Task description: Quote the records that follow in full and exactly; leave out the pictures.

Data in this exercise:
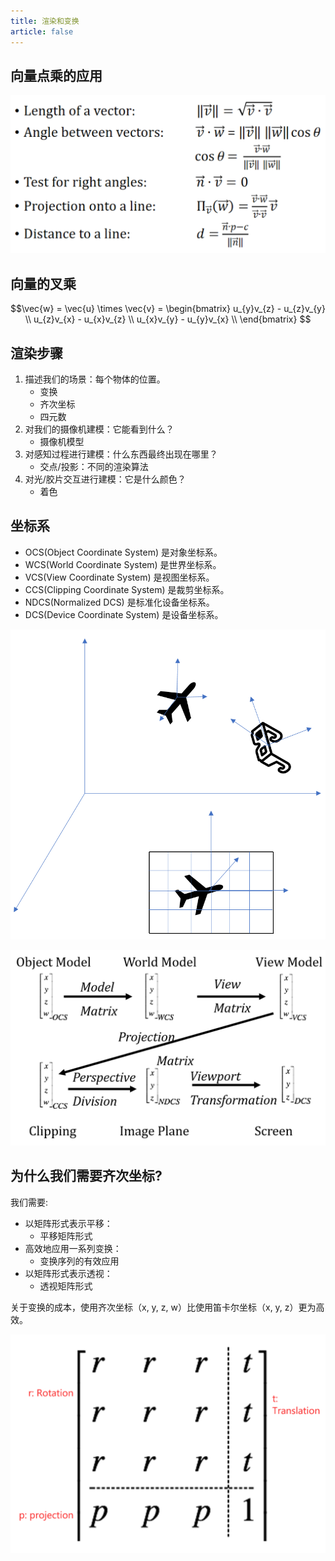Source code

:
 ```yaml
---
title: 渲染和变换
article: false
---
```


## 向量点乘的应用

![向量点乘的应用](/images/hpg-notes/comp5812m/001-vector-dotproduct-applications.png)

## 向量的叉乘

$$\vec{w} = \vec{u} \times \vec{v} =
\begin{bmatrix}
  u_{y}v_{z} - u_{z}v_{y} \\
  u_{z}v_{x} - u_{x}v_{z} \\
  u_{x}v_{y} - u_{y}v_{x} \\
\end{bmatrix}
$$

## 渲染步骤

1. 描述我们的场景：每个物体的位置。
   - 变换
   - 齐次坐标
   - 四元数
2. 对我们的摄像机建模：它能看到什么？
   - 摄像机模型
3. 对感知过程进行建模：什么东西最终出现在哪里？
   - 交点/投影：不同的渲染算法
4. 对光/胶片交互进行建模：它是什么颜色？
   - 着色

## 坐标系

- OCS(Object Coordinate System) 是对象坐标系。
- WCS(World Coordinate System) 是世界坐标系。
- VCS(View Coordinate System) 是视图坐标系。
- CCS(Clipping Coordinate System) 是裁剪坐标系。
- NDCS(Normalized DCS) 是标准化设备坐标系。
- DCS(Device Coordinate System) 是设备坐标系。

![坐标系](/images/hpg-notes/comp5812m/001-coordinate-systems-brief.png)

![通过应用矩阵来改变坐标系](/images/hpg-notes/comp5812m/001-coordinate-systems-changing.png)

## 为什么我们需要齐次坐标?

我们需要:

- 以矩阵形式表示平移：
  - 平移矩阵形式
- 高效地应用一系列变换：
  - 变换序列的有效应用
- 以矩阵形式表示透视：
  - 透视矩阵形式

关于变换的成本，使用齐次坐标（x, y, z, w）比使用笛卡尔坐标（x, y, z）更为高效。

![齐次矩阵](/images/hpg-notes/comp5812m/001-homogeneous-matrix.png)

Answer for this exercise:
Source code

:
 ```yaml
---
title: 渲染和变换
article: false
---
```


## 向量点乘的应用

![向量点乘的应用](/images/hpg-notes/comp5812m/001-vector-dotproduct-applications.png)

## 向量的叉乘

$$\vec{w} = \vec{u} \times \vec{v} =
\begin{bmatrix}
  u_{y}v_{z} - u_{z}v_{y} \\
  u_{z}v_{x} - u_{x}v_{z} \\
  u_{x}v_{y} - u_{y}v_{x} \\
\end{bmatrix}
$$

## 渲染步骤

1. 描述我们的场景：每个物体的位置。
   - 变换
   - 齐次坐标
   - 四元数
2. 对我们的摄像机建模：它能看到什么？
   - 摄像机模型
3. 对感知过程进行建模：什么东西最终出现在哪里？
   - 交点/投影：不同的渲染算法
4. 对光/胶片交互进行建模：它是什么颜色？
   - 着色

## 坐标系

- OCS(Object Coordinate System) 是对象坐标系。
- WCS(World Coordinate System) 是世界坐标系。
- VCS(View Coordinate System) 是视图坐标系。
- CCS(Clipping Coordinate System) 是裁剪坐标系。
- NDCS(Normalized DCS) 是标准化设备坐标系。
- DCS(Device Coordinate System) 是设备坐标系。

![坐标系](/images/hpg-notes/comp5812m/001-coordinate-systems-brief.png)

![通过应用矩阵来改变坐标系](/images/hpg-notes/comp5812m/001-coordinate-systems-changing.png)

## 为什么我们需要齐次坐标?

我们需要:

- 以矩阵形式表示平移：
  - 平移矩阵形式
- 高效地应用一系列变换：
  - 变换序列的有效应用
- 以矩阵形式表示透视：
  - 透视矩阵形式

关于变换的成本，使用齐次坐标（x, y, z, w）比使用笛卡尔坐标（x, y, z）更为高效。

![齐次矩阵](/images/hpg-notes/comp5812m/001-homogeneous-matrix.png)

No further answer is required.